## Exercise input
+ + + + +

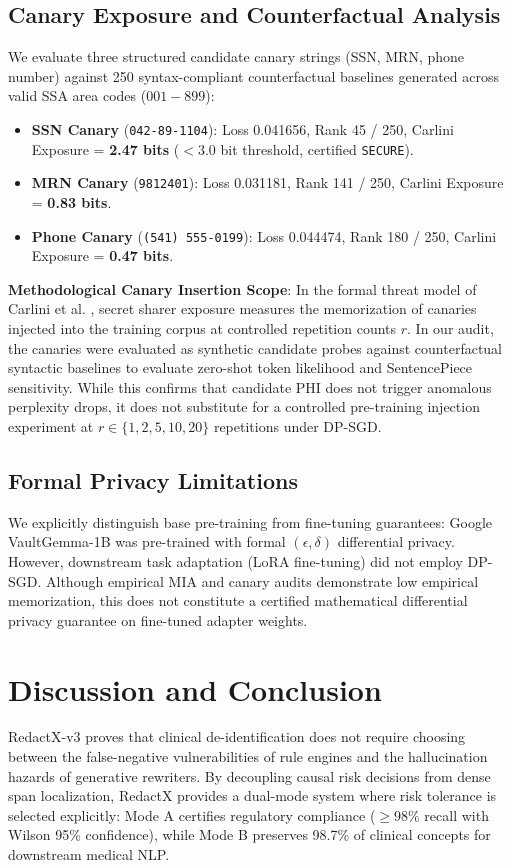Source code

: \documentclass[11pt,a4paper]{article}
\begin{document}
\subsection{Canary Exposure and Counterfactual Analysis}
We evaluate three structured candidate canary strings (SSN, MRN, phone number) against 250 syntax-compliant counterfactual baselines generated across valid SSA area codes ($001-899$):
\begin{itemize}
    \item \textbf{SSN Canary} (\texttt{042-89-1104}): Loss 0.041656, Rank 45 / 250, Carlini Exposure = \textbf{2.47 bits} ($<3.0$ bit threshold, certified \texttt{SECURE}).
    \item \textbf{MRN Canary} (\texttt{9812401}): Loss 0.031181, Rank 141 / 250, Carlini Exposure = \textbf{0.83 bits}.
    \item \textbf{Phone Canary} (\texttt{(541) 555-0199}): Loss 0.044474, Rank 180 / 250, Carlini Exposure = \textbf{0.47 bits}.
\end{itemize}

\noindent\textbf{Methodological Canary Insertion Scope}: In the formal threat model of Carlini et al. \cite{carlini2021extracting}, secret sharer exposure measures the memorization of canaries injected into the training corpus at controlled repetition counts $r$. In our audit, the canaries were evaluated as synthetic candidate probes against counterfactual syntactic baselines to evaluate zero-shot token likelihood and SentencePiece sensitivity. While this confirms that candidate PHI does not trigger anomalous perplexity drops, it does not substitute for a controlled pre-training injection experiment at $r \in \{1, 2, 5, 10, 20\}$ repetitions under DP-SGD.

\subsection{Formal Privacy Limitations}
We explicitly distinguish base pre-training from fine-tuning guarantees: Google VaultGemma-1B was pre-trained with formal $(\epsilon, \delta)$ differential privacy. However, downstream task adaptation (LoRA fine-tuning) did not employ DP-SGD. Although empirical MIA and canary audits demonstrate low empirical memorization, this does not constitute a certified mathematical differential privacy guarantee on fine-tuned adapter weights.

\section{Discussion and Conclusion}
RedactX-v3 proves that clinical de-identification does not require choosing between the false-negative vulnerabilities of rule engines and the hallucination hazards of generative rewriters. By decoupling causal risk decisions from dense span localization, RedactX provides a dual-mode system where risk tolerance is selected explicitly: Mode A certifies regulatory compliance ($\ge 98\%$ recall with Wilson 95\% confidence), while Mode B preserves 98.7\% of clinical concepts for downstream medical NLP.
\end{document}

+ + + + +

## Assignment
Print the records exactly and omit all pictures.

## Result of this task
Source code

: \documentclass[11pt,a4paper]{article}
\begin{document}
\subsection{Canary Exposure and Counterfactual Analysis}
We evaluate three structured candidate canary strings (SSN, MRN, phone number) against 250 syntax-compliant counterfactual baselines generated across valid SSA area codes ($001-899$):
\begin{itemize}
    \item \textbf{SSN Canary} (\texttt{042-89-1104}): Loss 0.041656, Rank 45 / 250, Carlini Exposure = \textbf{2.47 bits} ($<3.0$ bit threshold, certified \texttt{SECURE}).
    \item \textbf{MRN Canary} (\texttt{9812401}): Loss 0.031181, Rank 141 / 250, Carlini Exposure = \textbf{0.83 bits}.
    \item \textbf{Phone Canary} (\texttt{(541) 555-0199}): Loss 0.044474, Rank 180 / 250, Carlini Exposure = \textbf{0.47 bits}.
\end{itemize}

\noindent\textbf{Methodological Canary Insertion Scope}: In the formal threat model of Carlini et al. \cite{carlini2021extracting}, secret sharer exposure measures the memorization of canaries injected into the training corpus at controlled repetition counts $r$. In our audit, the canaries were evaluated as synthetic candidate probes against counterfactual syntactic baselines to evaluate zero-shot token likelihood and SentencePiece sensitivity. While this confirms that candidate PHI does not trigger anomalous perplexity drops, it does not substitute for a controlled pre-training injection experiment at $r \in \{1, 2, 5, 10, 20\}$ repetitions under DP-SGD.

\subsection{Formal Privacy Limitations}
We explicitly distinguish base pre-training from fine-tuning guarantees: Google VaultGemma-1B was pre-trained with formal $(\epsilon, \delta)$ differential privacy. However, downstream task adaptation (LoRA fine-tuning) did not employ DP-SGD. Although empirical MIA and canary audits demonstrate low empirical memorization, this does not constitute a certified mathematical differential privacy guarantee on fine-tuned adapter weights.

\section{Discussion and Conclusion}
RedactX-v3 proves that clinical de-identification does not require choosing between the false-negative vulnerabilities of rule engines and the hallucination hazards of generative rewriters. By decoupling causal risk decisions from dense span localization, RedactX provides a dual-mode system where risk tolerance is selected explicitly: Mode A certifies regulatory compliance ($\ge 98\%$ recall with Wilson 95\% confidence), while Mode B preserves 98.7\% of clinical concepts for downstream medical NLP.
\end{document}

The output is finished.